TASK ITEM: In the entries that follow, the lines from the one with "### 第三集：發大財篇" through the one with "- Envia webhook de saída para o canal" are the ones to write out, exactly and with both ends included. Nothing else should appear.

INPUT RECORDS:
----------------

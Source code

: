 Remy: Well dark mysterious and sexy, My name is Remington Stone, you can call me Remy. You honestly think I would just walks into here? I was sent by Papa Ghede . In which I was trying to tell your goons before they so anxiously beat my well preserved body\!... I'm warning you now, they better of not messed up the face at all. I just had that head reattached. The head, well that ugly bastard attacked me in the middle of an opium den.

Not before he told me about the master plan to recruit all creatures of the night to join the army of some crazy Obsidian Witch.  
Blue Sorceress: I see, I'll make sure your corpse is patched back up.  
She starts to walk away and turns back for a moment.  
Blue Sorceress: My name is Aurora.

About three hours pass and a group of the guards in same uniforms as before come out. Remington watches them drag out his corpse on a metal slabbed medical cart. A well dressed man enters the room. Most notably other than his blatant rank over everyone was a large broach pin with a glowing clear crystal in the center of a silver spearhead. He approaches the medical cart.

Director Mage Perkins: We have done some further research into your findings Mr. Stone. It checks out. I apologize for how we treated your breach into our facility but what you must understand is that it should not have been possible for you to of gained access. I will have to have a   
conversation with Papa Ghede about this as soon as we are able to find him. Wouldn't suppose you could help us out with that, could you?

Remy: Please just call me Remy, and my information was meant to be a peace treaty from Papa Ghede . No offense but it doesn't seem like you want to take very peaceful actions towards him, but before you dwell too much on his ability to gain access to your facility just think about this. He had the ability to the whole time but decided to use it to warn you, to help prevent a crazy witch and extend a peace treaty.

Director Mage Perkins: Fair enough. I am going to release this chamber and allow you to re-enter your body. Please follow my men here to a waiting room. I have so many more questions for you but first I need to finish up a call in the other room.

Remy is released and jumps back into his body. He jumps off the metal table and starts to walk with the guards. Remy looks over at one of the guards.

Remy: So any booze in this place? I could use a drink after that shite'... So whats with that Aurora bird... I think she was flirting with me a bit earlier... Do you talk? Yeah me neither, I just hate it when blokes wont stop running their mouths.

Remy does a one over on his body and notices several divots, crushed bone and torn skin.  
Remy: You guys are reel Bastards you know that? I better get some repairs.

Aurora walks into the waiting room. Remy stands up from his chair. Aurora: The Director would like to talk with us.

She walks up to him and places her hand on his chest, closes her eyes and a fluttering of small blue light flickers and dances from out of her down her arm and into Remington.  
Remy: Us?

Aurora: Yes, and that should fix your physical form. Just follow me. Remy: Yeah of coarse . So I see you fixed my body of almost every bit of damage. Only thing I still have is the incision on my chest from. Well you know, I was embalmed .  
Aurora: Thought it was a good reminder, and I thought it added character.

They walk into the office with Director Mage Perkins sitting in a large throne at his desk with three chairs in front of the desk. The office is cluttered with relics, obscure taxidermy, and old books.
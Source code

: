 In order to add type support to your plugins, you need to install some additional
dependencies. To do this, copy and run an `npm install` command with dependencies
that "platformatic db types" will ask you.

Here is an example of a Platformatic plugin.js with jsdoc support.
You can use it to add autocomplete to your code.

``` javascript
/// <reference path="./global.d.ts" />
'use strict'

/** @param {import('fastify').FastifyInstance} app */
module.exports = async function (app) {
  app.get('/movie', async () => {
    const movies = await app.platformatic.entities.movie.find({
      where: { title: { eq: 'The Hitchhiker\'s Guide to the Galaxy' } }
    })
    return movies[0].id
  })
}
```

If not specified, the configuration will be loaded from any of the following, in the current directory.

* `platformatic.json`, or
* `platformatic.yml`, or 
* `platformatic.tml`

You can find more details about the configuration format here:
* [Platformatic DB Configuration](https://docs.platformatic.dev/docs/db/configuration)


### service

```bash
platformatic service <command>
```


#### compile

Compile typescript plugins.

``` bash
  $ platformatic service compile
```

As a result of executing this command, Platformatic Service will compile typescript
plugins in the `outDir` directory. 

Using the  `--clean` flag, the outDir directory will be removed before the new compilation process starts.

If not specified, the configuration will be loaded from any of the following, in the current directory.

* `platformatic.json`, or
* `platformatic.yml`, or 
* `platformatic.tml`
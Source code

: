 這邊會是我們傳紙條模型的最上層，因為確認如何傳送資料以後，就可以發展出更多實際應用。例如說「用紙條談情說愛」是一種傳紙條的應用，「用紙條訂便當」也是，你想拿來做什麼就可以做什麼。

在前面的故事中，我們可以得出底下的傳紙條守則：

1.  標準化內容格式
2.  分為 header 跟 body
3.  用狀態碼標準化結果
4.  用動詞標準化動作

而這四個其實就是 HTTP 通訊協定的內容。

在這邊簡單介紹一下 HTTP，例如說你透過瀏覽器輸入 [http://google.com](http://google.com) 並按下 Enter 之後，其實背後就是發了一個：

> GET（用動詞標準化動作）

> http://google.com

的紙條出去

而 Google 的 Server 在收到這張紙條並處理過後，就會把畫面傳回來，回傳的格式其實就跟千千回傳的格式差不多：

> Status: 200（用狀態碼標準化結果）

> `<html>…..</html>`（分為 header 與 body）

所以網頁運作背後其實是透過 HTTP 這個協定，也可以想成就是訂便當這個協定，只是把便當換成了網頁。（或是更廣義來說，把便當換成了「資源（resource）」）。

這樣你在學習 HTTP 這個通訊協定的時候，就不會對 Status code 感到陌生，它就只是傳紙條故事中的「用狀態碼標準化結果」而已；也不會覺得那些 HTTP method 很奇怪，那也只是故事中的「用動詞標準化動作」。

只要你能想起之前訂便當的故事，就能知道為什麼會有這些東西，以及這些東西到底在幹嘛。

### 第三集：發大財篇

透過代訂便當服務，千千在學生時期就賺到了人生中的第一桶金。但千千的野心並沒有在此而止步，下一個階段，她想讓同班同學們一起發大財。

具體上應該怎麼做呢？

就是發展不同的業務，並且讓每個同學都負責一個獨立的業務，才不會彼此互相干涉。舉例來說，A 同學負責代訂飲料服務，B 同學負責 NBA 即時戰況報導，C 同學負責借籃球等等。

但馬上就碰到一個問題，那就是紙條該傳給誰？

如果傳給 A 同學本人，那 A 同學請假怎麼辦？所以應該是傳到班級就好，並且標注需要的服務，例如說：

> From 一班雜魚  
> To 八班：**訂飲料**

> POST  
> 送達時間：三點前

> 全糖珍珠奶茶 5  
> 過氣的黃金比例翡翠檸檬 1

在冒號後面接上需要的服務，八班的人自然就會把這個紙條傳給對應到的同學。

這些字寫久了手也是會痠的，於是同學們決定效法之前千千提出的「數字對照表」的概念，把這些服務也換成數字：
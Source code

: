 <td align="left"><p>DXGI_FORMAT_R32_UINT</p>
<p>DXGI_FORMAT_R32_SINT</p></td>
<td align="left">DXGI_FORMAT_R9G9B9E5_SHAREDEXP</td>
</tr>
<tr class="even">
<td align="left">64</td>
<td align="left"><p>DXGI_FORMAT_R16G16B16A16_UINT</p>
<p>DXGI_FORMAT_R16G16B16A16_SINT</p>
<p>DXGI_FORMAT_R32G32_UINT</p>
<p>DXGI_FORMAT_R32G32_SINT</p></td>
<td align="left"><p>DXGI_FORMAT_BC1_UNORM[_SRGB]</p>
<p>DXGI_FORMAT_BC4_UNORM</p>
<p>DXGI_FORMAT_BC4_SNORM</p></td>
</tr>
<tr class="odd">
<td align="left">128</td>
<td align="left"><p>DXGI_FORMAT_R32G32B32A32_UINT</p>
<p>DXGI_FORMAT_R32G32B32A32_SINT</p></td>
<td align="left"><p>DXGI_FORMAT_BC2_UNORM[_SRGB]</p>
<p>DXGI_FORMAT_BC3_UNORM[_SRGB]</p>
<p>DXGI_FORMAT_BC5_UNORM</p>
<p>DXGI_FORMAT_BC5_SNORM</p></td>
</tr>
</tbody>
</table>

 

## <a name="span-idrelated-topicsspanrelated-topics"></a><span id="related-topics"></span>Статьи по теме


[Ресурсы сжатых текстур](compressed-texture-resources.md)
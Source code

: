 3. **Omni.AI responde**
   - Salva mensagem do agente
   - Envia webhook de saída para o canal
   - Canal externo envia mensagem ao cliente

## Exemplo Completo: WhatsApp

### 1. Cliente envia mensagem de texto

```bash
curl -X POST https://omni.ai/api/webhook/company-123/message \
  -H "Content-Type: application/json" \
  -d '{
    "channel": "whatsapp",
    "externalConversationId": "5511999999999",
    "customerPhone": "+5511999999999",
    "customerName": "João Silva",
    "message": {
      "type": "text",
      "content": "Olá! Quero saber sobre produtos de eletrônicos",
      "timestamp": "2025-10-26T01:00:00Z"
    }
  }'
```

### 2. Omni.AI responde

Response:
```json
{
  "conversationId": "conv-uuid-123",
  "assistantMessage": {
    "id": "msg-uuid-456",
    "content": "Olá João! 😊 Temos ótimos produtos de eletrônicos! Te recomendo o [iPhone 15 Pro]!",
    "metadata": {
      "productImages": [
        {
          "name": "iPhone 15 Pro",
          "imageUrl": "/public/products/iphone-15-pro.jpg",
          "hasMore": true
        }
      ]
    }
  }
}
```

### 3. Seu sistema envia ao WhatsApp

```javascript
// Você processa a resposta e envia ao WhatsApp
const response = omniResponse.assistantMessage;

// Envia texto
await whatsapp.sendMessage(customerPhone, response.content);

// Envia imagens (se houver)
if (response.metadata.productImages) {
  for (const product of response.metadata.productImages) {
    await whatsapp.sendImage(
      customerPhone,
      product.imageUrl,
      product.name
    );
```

----------------

THE ANSWER:
### 第三集：發大財篇

透過代訂便當服務，千千在學生時期就賺到了人生中的第一桶金。但千千的野心並沒有在此而止步，下一個階段，她想讓同班同學們一起發大財。

具體上應該怎麼做呢？

就是發展不同的業務，並且讓每個同學都負責一個獨立的業務，才不會彼此互相干涉。舉例來說，A 同學負責代訂飲料服務，B 同學負責 NBA 即時戰況報導，C 同學負責借籃球等等。

但馬上就碰到一個問題，那就是紙條該傳給誰？

如果傳給 A 同學本人，那 A 同學請假怎麼辦？所以應該是傳到班級就好，並且標注需要的服務，例如說：

> From 一班雜魚  
> To 八班：**訂飲料**

> POST  
> 送達時間：三點前

> 全糖珍珠奶茶 5  
> 過氣的黃金比例翡翠檸檬 1

在冒號後面接上需要的服務，八班的人自然就會把這個紙條傳給對應到的同學。

這些字寫久了手也是會痠的，於是同學們決定效法之前千千提出的「數字對照表」的概念，把這些服務也換成數字：
Source code

: <td align="left"><p>DXGI_FORMAT_R32_UINT</p>
<p>DXGI_FORMAT_R32_SINT</p></td>
<td align="left">DXGI_FORMAT_R9G9B9E5_SHAREDEXP</td>
</tr>
<tr class="even">
<td align="left">64</td>
<td align="left"><p>DXGI_FORMAT_R16G16B16A16_UINT</p>
<p>DXGI_FORMAT_R16G16B16A16_SINT</p>
<p>DXGI_FORMAT_R32G32_UINT</p>
<p>DXGI_FORMAT_R32G32_SINT</p></td>
<td align="left"><p>DXGI_FORMAT_BC1_UNORM[_SRGB]</p>
<p>DXGI_FORMAT_BC4_UNORM</p>
<p>DXGI_FORMAT_BC4_SNORM</p></td>
</tr>
<tr class="odd">
<td align="left">128</td>
<td align="left"><p>DXGI_FORMAT_R32G32B32A32_UINT</p>
<p>DXGI_FORMAT_R32G32B32A32_SINT</p></td>
<td align="left"><p>DXGI_FORMAT_BC2_UNORM[_SRGB]</p>
<p>DXGI_FORMAT_BC3_UNORM[_SRGB]</p>
<p>DXGI_FORMAT_BC5_UNORM</p>
<p>DXGI_FORMAT_BC5_SNORM</p></td>
</tr>
</tbody>
</table>

 

## <a name="span-idrelated-topicsspanrelated-topics"></a><span id="related-topics"></span>Статьи по теме


[Ресурсы сжатых текстур](compressed-texture-resources.md)
Source code

: 3. **Omni.AI responde**
   - Salva mensagem do agente
   - Envia webhook de saída para o canal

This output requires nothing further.